▶ Exercise goal
The expected response consists solely of the lines from the line with "### Environment Variable Loading" through the last line of the material below, copied exactly.
Source records START
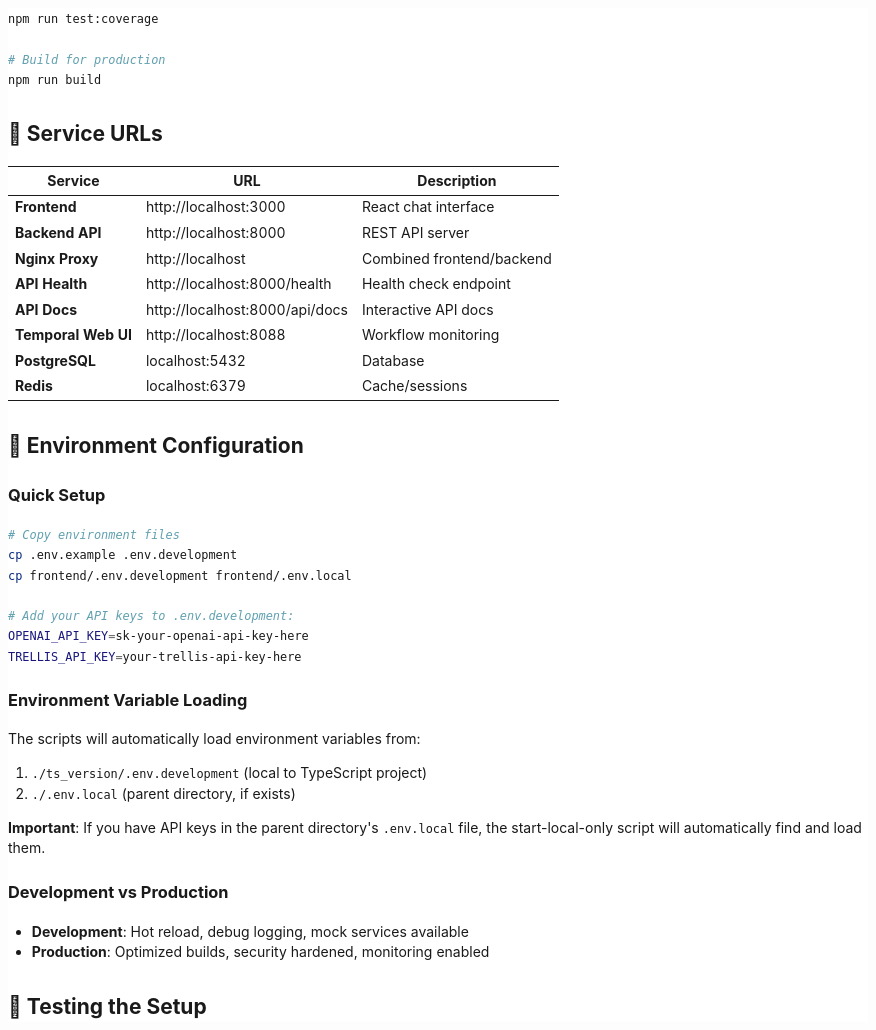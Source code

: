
 ```bash
npm run test:coverage

# Build for production
npm run build
```

## 📂 Service URLs

| Service | URL | Description |
|---------|-----|-------------|
| **Frontend** | http://localhost:3000 | React chat interface |
| **Backend API** | http://localhost:8000 | REST API server |
| **Nginx Proxy** | http://localhost | Combined frontend/backend |
| **API Health** | http://localhost:8000/health | Health check endpoint |
| **API Docs** | http://localhost:8000/api/docs | Interactive API docs |
| **Temporal Web UI** | http://localhost:8088 | Workflow monitoring |
| **PostgreSQL** | localhost:5432 | Database |
| **Redis** | localhost:6379 | Cache/sessions |

## 🔧 Environment Configuration

### Quick Setup
```bash
# Copy environment files
cp .env.example .env.development
cp frontend/.env.development frontend/.env.local

# Add your API keys to .env.development:
OPENAI_API_KEY=sk-your-openai-api-key-here
TRELLIS_API_KEY=your-trellis-api-key-here
```

### Environment Variable Loading
The scripts will automatically load environment variables from:
1. `./ts_version/.env.development` (local to TypeScript project)
2. `./.env.local` (parent directory, if exists)

**Important**: If you have API keys in the parent directory's `.env.local` file, the start-local-only script will automatically find and load them.

### Development vs Production
- **Development**: Hot reload, debug logging, mock services available
- **Production**: Optimized builds, security hardened, monitoring enabled

## 🧪 Testing the Setup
Source records END
▶ Response area
### Environment Variable Loading
The scripts will automatically load environment variables from:
1. `./ts_version/.env.development` (local to TypeScript project)
2. `./.env.local` (parent directory, if exists)

**Important**: If you have API keys in the parent directory's `.env.local` file, the start-local-only script will automatically find and load them.

### Development vs Production
- **Development**: Hot reload, debug logging, mock services available
- **Production**: Optimized builds, security hardened, monitoring enabled

## 🧪 Testing the Setup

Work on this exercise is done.